Prompt:
Go through the records and show each line where the word "changed" occurs.

(Extracted records Opens)

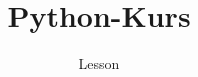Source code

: \documentclass[]{tudbeamer}
\title{Python-Kurs}
\subtitle{Lesson}
\begin{document}
\maketitle

\begin{frame}
\tableofcontents
\end{frame}

\end{document}
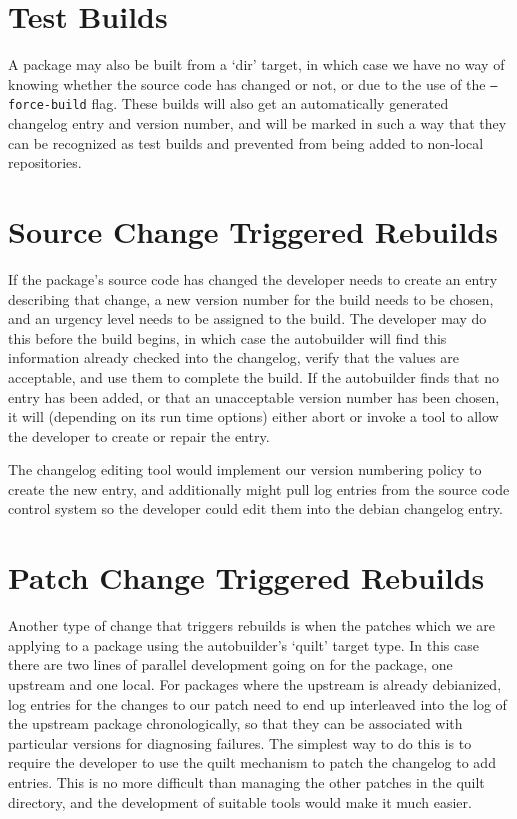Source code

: \documentclass[12pt]{article}
\begin{document}
\section{Test Builds}

A package may also be built from a `dir' target, in which case we have
no way of knowing whether the source code has changed or not, or due
to the use of the {\tt --force-build} flag.  These builds will also get an
automatically generated changelog entry and version number, and will
be marked in such a way that they can be recognized as test builds and
prevented from being added to non-local repositories.

\section{Source Change Triggered Rebuilds}

If the package's source code has changed the developer needs to create
an entry describing that change, a new version number for the build
needs to be chosen, and an urgency level needs to be assigned to the
build.  The developer may do this before the build begins, in which
case the autobuilder will find this information already checked into
the changelog, verify that the values are acceptable, and use them to
complete the build.  If the autobuilder finds that no entry has been
added, or that an unacceptable version number has been chosen, it will
(depending on its run time options) either abort or invoke a tool to
allow the developer to create or repair the entry.

The changelog editing tool would implement our version numbering
policy to create the new entry, and additionally might pull log
entries from the source code control system so the developer could
edit them into the debian changelog entry.

\section{Patch Change Triggered Rebuilds}

Another type of change that triggers rebuilds is when the patches
which we are applying to a package using the autobuilder's `quilt'
target type.  In this case there are two lines of parallel development
going on for the package, one upstream and one local.  For packages
where the upstream is already debianized, log entries for the changes
to our patch need to end up interleaved into the log of the upstream
package chronologically, so that they can be associated with
particular versions for diagnosing failures.  The simplest way to do
this is to require the developer to use the quilt mechanism to patch
the changelog to add entries.  This is no more difficult than managing
the other patches in the quilt directory, and the development of
suitable tools would make it much easier.
\end{document}
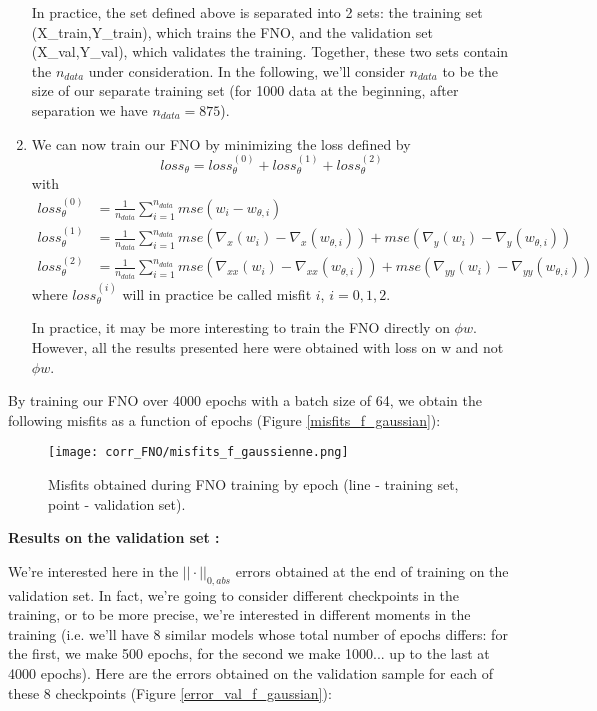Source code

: \begin{enumerate}[label=\textbullet]
	\begin{Rem}
		In practice, the set defined above is separated into 2 sets: the training set (X\_train,Y\_train), which trains the FNO, and the validation set (X\_val,Y\_val), which validates the training. Together, these two sets contain the $n_{data}$ under consideration. In the following, we'll consider $n_{data}$ to be the size of our separate training set (for 1000 data at the beginning, after separation we have $n_{data}=875$). 
	\end{Rem}
	\item We can now train our FNO by minimizing the loss defined by
	\begin{equation*}
		loss_\theta = loss_\theta^{(0)} + loss_\theta^{(1)} + loss_\theta^{(2)}
	\end{equation*}
	with 
	\begin{align*}
		loss_\theta^{(0)} &= \frac{1}{n_{data}}\sum_{i=1}^{n_{data}} mse(w_i-w_{\theta,i}) \\
		loss_\theta^{(1)} &= \frac{1}{n_{data}}\sum_{i=1}^{n_{data}} mse(\nabla_x(w_i)-\nabla_x(w_{\theta,i}))+mse(\nabla_y(w_i)-\nabla_y(w_{\theta,i})) \\
		loss_\theta^{(2)} &= \frac{1}{n_{data}}\sum_{i=1}^{n_{data}} mse(\nabla_{xx}(w_i)-\nabla_{xx}(w_{\theta,i})) + mse(\nabla_{yy}(w_i)-\nabla_{yy}(w_{\theta,i}))
	\end{align*}
	where $loss_\theta^{(i)}$ will in practice be called misfit $i$, $i=0,1,2$.
	\begin{Rem}
		In practice, it may be more interesting to train the FNO directly on $\phi w$. However, all the results presented here were obtained with loss on w and not $\phi w$.
	\end{Rem}
\end{enumerate}

By training our FNO over 4000 epochs with a batch size of 64, we obtain the following misfits as a function of epochs (Figure \ref{misfits_f_gaussian}):

\begin{figure}[H]
	\centering
	\texttt{[image: corr\_FNO/misfits\_f\_gaussienne.png]}
	\caption{Misfits obtained during FNO training by epoch (line - training set, point - validation set).}
	\label{misfits_f_gaussienne}
\end{figure}

\textbf{Results on the validation set :}

We're interested here in the $||\cdot||_{0,abs}$ errors obtained at the end of training on the validation set. In fact, we're going to consider different checkpoints in the training, or to be more precise, we're interested in different moments in the training (i.e. we'll have 8 similar models whose total number of epochs differs: for the first, we make 500 epochs, for the second we make 1000... up to the last at 4000 epochs). Here are the errors obtained on the validation sample for each of these 8 checkpoints (Figure \ref{error_val_f_gaussian}):

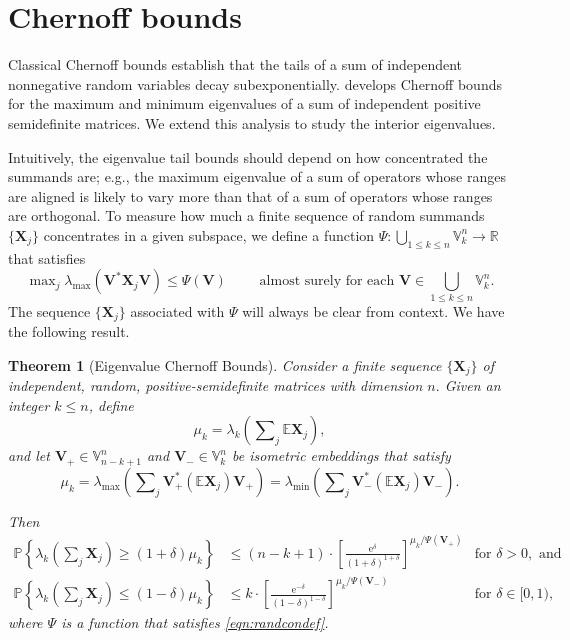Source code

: \documentclass[11pt,letterpaper,twoside,reqno,nosumlimits]{amsart}
\renewcommand{\star}{*}
\newcommand{\mat}[1]{\ensuremath{\bm{#1}}} %
\newcommand{\e}{\ensuremath{\mathrm{e}}}
\newcommand{\E}{\ensuremath{\mathbb{E}}}
\newcommand{\Prob}[1]{\ensuremath{\mathbb{P}\left\{#1\right\}}}
\newcommand{\R}{\ensuremath{\mathbb{R}}}
\newcommand{\randcon}{\ensuremath{\Psi}}
\newcommand{\lambdamax}[1]{\ensuremath{\lambda_{\mathrm{max}}\left(#1\right)}}
\newcommand{\lambdamin}[1]{\ensuremath{\lambda_{\mathrm{min}}\left(#1\right)}}
\newcommand{\Isom}[2]{\ensuremath{\mathbb{V}_{#1}^{#2}}}
\newtheorem{thm}{Theorem}
\theoremstyle{remark}
\numberwithin{equation}{section}
\numberwithin{thm}{section}
\numberwithin{prop}{section}
\numberwithin{defn}{section}
\numberwithin{remark}{section}
\begin{document}
\section{ Chernoff bounds}
\label{sec:chernoffbounds}

Classical Chernoff bounds establish that the tails of a sum of independent nonnegative random variables decay subexponentially. \cite{T10a} develops Chernoff bounds for the maximum and minimum eigenvalues of a sum of independent positive semidefinite matrices. We extend this analysis to study the interior eigenvalues. 

Intuitively, the eigenvalue tail bounds should depend on how concentrated the summands are; e.g., the maximum eigenvalue of a sum of operators whose ranges are aligned is likely to vary more than that of a sum of operators whose ranges are orthogonal. To measure how much a finite sequence of random summands $\{\mat{X}_j\}$ concentrates in a given subspace, we define a function $\randcon : \bigcup_{1 \leq k \leq n} \Isom{k}{n} \rightarrow \R$ that satisfies
\begin{equation}
	\max\nolimits_j \lambdamax{\mat{V}^\star \mat{X}_j \mat{V}} \leq \randcon(\mat{V}) \qquad \text{ almost surely for each } \mat{V} \in \bigcup_{1 \leq k \leq n} \Isom{k}{n}. 
\label{eqn:randcondef}
\end{equation}
The sequence $\{\mat{X}_j\}$ associated with $\randcon$ will always be clear from context. We have the following result.
\begin{thm}[Eigenvalue Chernoff Bounds]
Consider a finite sequence $\{\mat{X}_j\}$ of independent, random, positive-semidefinite matrices with dimension $n.$ Given an integer $k \leq n$, define 
\[
\mu_k = \lambda_k\left(\sum\nolimits_j \E \mat{X}_j\right),
\]
and let $\mat{V}_{+} \in \Isom{n-k+1}{n}$ and $\mat{V}_{-} \in \Isom{k}{n}$ be isometric embeddings that satisfy 
 $$ \mu_k = \lambdamax{\sum\nolimits_j \mat{V}_{+}^\star (\E \mat{X}_j)\mat{V}_{+}} = \lambdamin{\sum\nolimits_j \mat{V}_{-}^\star (\E \mat{X}_j)\mat{V}_{-}}. $$

Then 
\begin{align*}
\Prob{\lambda_k\left( \sum\nolimits_j \mat{X}_j \right) \geq (1+\delta)\mu_k} & \leq (n-k+1) \cdot \left[\frac{\e^\delta}{(1+\delta)^{1+\delta}} \right]^{\mu_k/\randcon(\mat{V}_{+})} 
 & \text{for } \delta > 0, \text{ and} \\ 
\Prob{\lambda_k\left(\sum\nolimits_j \mat{X}_j \right) \leq (1-\delta)\mu_k} & \leq k \cdot \left[\frac{\e^{-\delta}}{(1-\delta)^{1-\delta}}\right]^{\mu_k/\randcon(\mat{V}_{-})} &  \text{for } \delta \in [0,1),
\end{align*}
where $\randcon$ is a function that satisfies \eqref{eqn:randcondef}.
\label{thm:chernoff}
\end{thm}
\end{document}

(Extracted records Closes)

Solution to this exercise:
no way of knowing whether the source code has changed or not, or due
If the package's source code has changed the developer needs to create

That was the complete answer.